The examples in this document use both s3cmd and aws-cli. See the respective configuration guides for installation and setup:

Note

aws CLI sometimes can be cryptic with error messsages. If querying a property with aws CLI and that specific query returns the following:

argument of type 'NoneType' is not iterable
this just means that said property is not set.

To get the credentials needed for either tool, follow the steps in Get S3 credentials. The important variables are Project ID, S3 URL (without the https:// prefix), EC2 Access Key, and EC2 Secret Key.

For the ACL and policy examples below, you will need credentials for both the bucket owner and the bucket user. With s3cmd, this means creating two separate configuration files.

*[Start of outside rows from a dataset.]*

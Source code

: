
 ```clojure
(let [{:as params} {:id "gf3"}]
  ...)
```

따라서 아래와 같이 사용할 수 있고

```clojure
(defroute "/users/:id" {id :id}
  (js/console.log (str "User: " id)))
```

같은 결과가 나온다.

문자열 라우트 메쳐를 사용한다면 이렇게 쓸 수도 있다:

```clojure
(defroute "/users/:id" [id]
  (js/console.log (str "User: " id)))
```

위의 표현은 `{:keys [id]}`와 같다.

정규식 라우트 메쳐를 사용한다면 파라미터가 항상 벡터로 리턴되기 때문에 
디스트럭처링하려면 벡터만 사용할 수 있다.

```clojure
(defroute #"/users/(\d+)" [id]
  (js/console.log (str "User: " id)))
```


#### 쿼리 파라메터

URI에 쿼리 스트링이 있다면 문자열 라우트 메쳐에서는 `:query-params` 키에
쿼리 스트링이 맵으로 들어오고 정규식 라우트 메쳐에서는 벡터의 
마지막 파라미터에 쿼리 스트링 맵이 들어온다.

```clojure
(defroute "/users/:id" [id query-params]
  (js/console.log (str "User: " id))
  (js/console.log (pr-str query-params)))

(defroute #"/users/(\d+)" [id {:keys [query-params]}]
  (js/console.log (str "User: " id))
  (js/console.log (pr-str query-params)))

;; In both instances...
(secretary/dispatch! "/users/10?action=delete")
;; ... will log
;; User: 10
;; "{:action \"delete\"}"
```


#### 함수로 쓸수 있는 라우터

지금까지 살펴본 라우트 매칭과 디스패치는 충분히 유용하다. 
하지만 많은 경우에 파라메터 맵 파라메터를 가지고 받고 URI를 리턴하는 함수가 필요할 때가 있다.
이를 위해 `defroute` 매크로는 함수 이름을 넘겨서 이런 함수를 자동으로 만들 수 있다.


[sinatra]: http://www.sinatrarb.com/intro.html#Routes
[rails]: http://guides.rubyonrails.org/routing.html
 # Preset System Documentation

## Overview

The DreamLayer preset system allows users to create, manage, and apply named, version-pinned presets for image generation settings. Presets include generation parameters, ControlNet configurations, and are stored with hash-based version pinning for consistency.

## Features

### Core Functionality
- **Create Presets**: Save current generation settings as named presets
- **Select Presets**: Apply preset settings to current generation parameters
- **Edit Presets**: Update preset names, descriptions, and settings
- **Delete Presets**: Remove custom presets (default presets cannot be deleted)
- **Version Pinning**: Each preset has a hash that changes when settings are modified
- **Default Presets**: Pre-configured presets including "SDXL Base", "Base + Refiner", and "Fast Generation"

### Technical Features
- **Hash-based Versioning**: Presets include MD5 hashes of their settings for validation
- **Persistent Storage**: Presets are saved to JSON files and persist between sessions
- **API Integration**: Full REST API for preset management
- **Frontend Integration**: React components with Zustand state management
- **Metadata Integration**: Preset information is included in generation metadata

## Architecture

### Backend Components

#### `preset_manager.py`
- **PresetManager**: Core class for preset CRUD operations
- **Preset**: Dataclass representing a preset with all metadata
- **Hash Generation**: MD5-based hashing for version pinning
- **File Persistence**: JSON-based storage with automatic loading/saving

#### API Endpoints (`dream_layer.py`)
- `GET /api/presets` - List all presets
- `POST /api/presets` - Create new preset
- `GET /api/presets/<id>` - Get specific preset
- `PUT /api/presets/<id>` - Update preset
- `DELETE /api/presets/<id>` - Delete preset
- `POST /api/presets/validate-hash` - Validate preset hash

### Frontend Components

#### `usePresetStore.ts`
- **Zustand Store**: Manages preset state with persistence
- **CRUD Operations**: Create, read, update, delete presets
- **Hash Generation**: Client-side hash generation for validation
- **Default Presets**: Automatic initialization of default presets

In the examples below we have named them owner-s3.cfg and user-s3.cfg.

Setting up policies

Bucket policies are expressed as JSON-files with a specific format:

{
 "Version": "2012-10-17",
 "Id": "POLICY_NAME",
 "Statement": [
   {
     "Sid": "STATEMENT_NAME",
     "Effect": "EFFECT",
     "Principal": {
       "AWS": "arn:aws:iam::PROJECT_ID:root"
     },
     "Action": [
       "ACTION_1",
       "ACTION_2"
     ],
     "Resource": [
       "arn:aws:s3:::KEY_SPECIFICATION"
     ]
   }
 ]
}
Key Value
Version "2012-10-17", cannot be changed
Id arbitrary policy name
Statement a list of statements
Statement.Sid arbitrary statement name
Statement.Effect Allowed values: "Allow" or "Deny"
Statement.Principal On or more accounts specified in Amazon arn format:
"AWS": ["arn:aws:iam::FIRST_PROJECT_ID:root","arn:aws:iam::SECOND_PROJECT_ID:root"]
Statement.Action One or more actions that the policy should apply to. For a complete list of actions
see here
Statement.Resource Specifies to which resources the policy should be applied. Could be one of:
"arn:aws:s3:::*" - the bucket and its all objects
"arn:aws:s3:::mybucket/*" - all objects of mybucket
"arn:aws:s3:::mybucket/myfolder/*" - all objects which are subkeys to
myfolder in mybucket.

Applying and inspecting policies

Let's say that you have created a policy file called policy.json. To let the owner apply this policy the following command is used:

s3cmd -c owner-s3.cfg setpolicy policy.json s3://sharedbucket
aws --endpoint=$S3_URL s3api put-bucket-policy --bucket sharedbucket --policy file://policy.json

To view the current policies on the bucket issue the following:

s3cmd -c owner-s3.cfg info s3://sharedbucket
aws --endpoint=$S3_URL s3api get-bucket-policy --bucket sharedbucket

To delete a policy from a bucket, use the following:

s3cmd -c owner-s3.cfg delpolicy s3://sharedbucket
aws --endpoint=$S3_URL s3api delete-bucket-policy --bucket sharedbucket

Now you are good to go to start writing your policies!

Sample policies

Grant another user read and write access to a bucket

Create a file rw-policy.json with the following contents. You need to replace the BUCKET_OWNER_PROJECT_ID and BUCKET_USER_PROJECT_ID with the values you fetched from the portal above.

{
  "Version": "2012-10-17",
  "Id": "read-write",
  "Statement": [
    {
      "Sid": "project-read-write",
      "Effect": "Allow",
      "Principal": {
        "AWS": [
          "arn:aws:iam::BUCKET_OWNER_PROJECT_ID:root",
          "arn:aws:iam::BUCKET_USER_PROJECT_ID:root"
        ]
      },
      "Action": [
        "s3:ListBucket",
        "s3:PutObject",
        "s3:DeleteObject",
        "s3:GetObject"
      ],
      "Resource": [
        "arn:aws:s3:::*"
      ]
    }
  ]
}
To apply the policy, let the owner issue the following:

s3cmd -c owner-s3.cfg setpolicy rw-policy.json s3://sharedbucket
aws --endpoint=$S3_URL s3api put-bucket-policy --bucket sharedbucket --policy file://rw-policy.json

The owner now has to send its Project ID, and the name of the bucket to the user.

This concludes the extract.